What is always interesting is that it is not about proving whether the mutiny was the right thing to do — whether it was just — it is about proving if it fitted within military guidelines. It can therefore only reaffirm the status of the establishment no matter which way it goes; it also clearly asserts that doing the right thing is not important, doing the Naval thing is. We have frustrated witnesses giving examples of irresponsible action and we learn that all we have is their word, and even what they are asserting is not enough. Having seen nothing of what happened, we become the impartial jury that is not allowed, the viewer becoming a more complete justice system. Positioning is key here, as the film presents and engages in a very impressive moral ambiguity. We have to grapple with what is shown and this is best presented through a stunning, reframed ending. The original ending has the defense attorney give a speech at a party, giving his true feelings about the case regardless of how it went. It was pushed one way in the Altman (though Altman, of course, directs a better party scene with his characteristic overlapping dialogue), and is pushed a different way here. The tone of the piece is reframed as the attorney reveals certain perspectives that make the viewer sit in judgement in a different way. There’s some system always wins logic and, really, the deft final movement finds another way to show the problem of traditionalist, conservative, and ‘just following orders’ thinking (before a terrific harsh cut to jingoistic music).
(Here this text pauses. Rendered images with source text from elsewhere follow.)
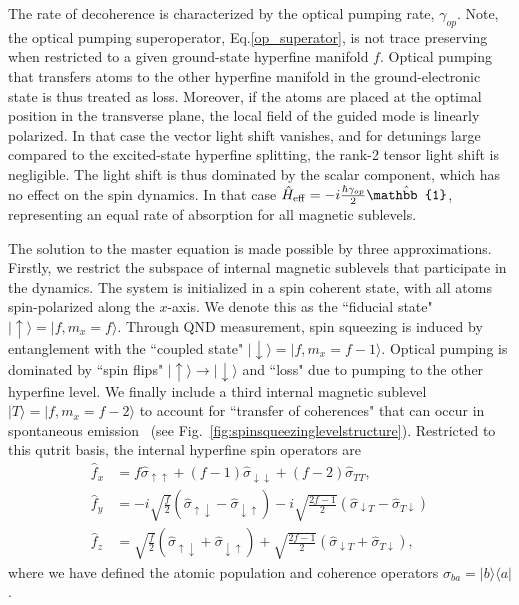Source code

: \documentclass[preprint,aps,pra,onecolumn,superscriptaddress]{revtex4-1} %
\def\bra#1{\langle{#1}\rvert}%
\def\ket#1{\lvert{#1}\rangle}%
\begin{document}
The rate of decoherence is characterized by the optical pumping rate, $\gamma_{op}$.  Note, the optical pumping superoperator, Eq.\eqref{op_superator},  is not trace preserving when restricted to a given ground-state hyperfine manifold $f$.  Optical pumping that transfers atoms to the other hyperfine manifold in the ground-electronic state is thus treated as loss. Moreover, if the atoms are placed at the optimal position in the transverse plane, the local field of the guided mode is linearly polarized.  In that case the vector light shift vanishes, and for detunings large compared to the excited-state hyperfine splitting, the rank-2 tensor light shift is negligible. The light shift is thus dominated by the scalar component, which has no effect on the spin dynamics. In that case $\hat{H}_{\rm eff} = -i \frac{\hbar\gamma_{op}}{2} \hat{\mathbb{1}}$, representing an equal rate of absorption for all magnetic sublevels.

The solution to the master equation is made possible by three approximations. Firstly, we restrict the subspace of internal magnetic sublevels that participate in the dynamics.  The system is initialized in a spin coherent state, with all atoms spin-polarized along the $x$-axis.  We denote this as the ``fiducial state" $\ket{\uparrow} = \ket{f, m_x =f}$.   Through QND measurement, spin squeezing is induced by entanglement with the  ``coupled state"  $\ket{\downarrow} = \ket{f, m_x=f-1}$.  Optical pumping is dominated by ``spin flips" $\ket{\uparrow}\rightarrow \ket{\downarrow}$ and ``loss" due to pumping to the other hyperfine level.  We finally include a third internal magnetic sublevel $\ket{T} = \ket{f, m_x=f-2}$ to account for  ``transfer of coherences" that can occur in spontaneous emission~\cite{Norris2012Enhanced,Norris2014} (see Fig.~\ref{fig:spinsqueezinglevelstructure}).  Restricted to this qutrit basis, the internal hyperfine spin operators are
\begin{subequations}\label{eq:f_in_xbasis}
\begin{align}
\hat{f}_x &= f \hat{\sigma}_{\uparrow \uparrow} +(f-1) \hat{\sigma}_{\downarrow \downarrow} + (f-2)  \hat{\sigma}_{T T}, \\
\hat{f}_y &=-i \sqrt{\frac{f}{2}} \left(\hat{\sigma}_{\uparrow \downarrow} - \hat{\sigma}_{\downarrow \uparrow}\right) -i \sqrt{\frac{2f-1}{2}}  \left(\hat{\sigma}_{\downarrow T} - \hat{\sigma}_{T \downarrow }\right) \\
\hat{f}_z &= \sqrt{\frac{f}{2}} \left(\hat{\sigma}_{\uparrow \downarrow} + \hat{\sigma}_{\downarrow \uparrow}\right) + \sqrt{\frac{2f-1}{2}}  \left(\hat{\sigma}_{\downarrow T} + \hat{\sigma}_{T \downarrow }\right),
\end{align}
\end{subequations}
where we have defined the atomic population and coherence operators $\hat{\sigma}_{ba}=\ket{b}\bra{a}$.
\end{document}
Like with the best courtroom films, the viewer will leave this chilled about the realities of the justice system. Films that capture this do it so well, the twin gold standards being Anatomy of a Murder (1959) and Witness for the Prosecution (1957) (which this, though very good, isn’t close to). These works show how the justice system is about performance and presentation, not truth. Mutiny adds the layer of it being about procedure and regulation. The core point is trying to prove the mental state of somebody also speaks to how poor our systems are for treating mental ill health and gestures towards the scapegoating of vulnerable groups. Everything is a pawn to be used by a completely flawed justice system.

This production is evidently based on a play but it doesn’t feel stagey in any negative sense. It feels well-staged. We have an enclosed location and creative, though not distracting, blocking. The film is a trading off of monologues but this is dictated by the court setting and feels earned. Performances are uniformly excellent (any could be isolated and espoused upon for a paragraph) showing the key strength to be the ensemble. All are able to take dense and potentially dry dialogue and make it feel natural. Wit and personality are injected as much through the strength of acting as they are in the script.

At points, the camera slowly, and elegantly, swoops. It makes the most of the limited space, orbiting like a circling bird of prey to match a predatory style of interrogation. These movements bring to mind the camerawork in Judgment at Nuremberg (1961), which so well establishes the impact of a courtroom’s geography. The result is the same here as we trade off slow movements with unflinching stillness. The camerawork is expressive but always calculated, an inherent precision in concert with the forensic nature of questioning.

It is really wonderful doing a lot with a little filmmaking, or a showing of how much you can do in a small place. The most obvious appeal is narrative, as the play adapted is shown to be excellent. The searching ambiguity where the film invites an active viewership makes the film stick. There’s also a reminder here that drama thrills, not just action. The interchange of argument, the spirited accusations and defences — the building of a past we have to piece together from fragments of conjecture — it is incredibly gripping. It may not have been intended as a directorial swan song but it is one final reminder that William Friedkin was — and always will be — one of the greats.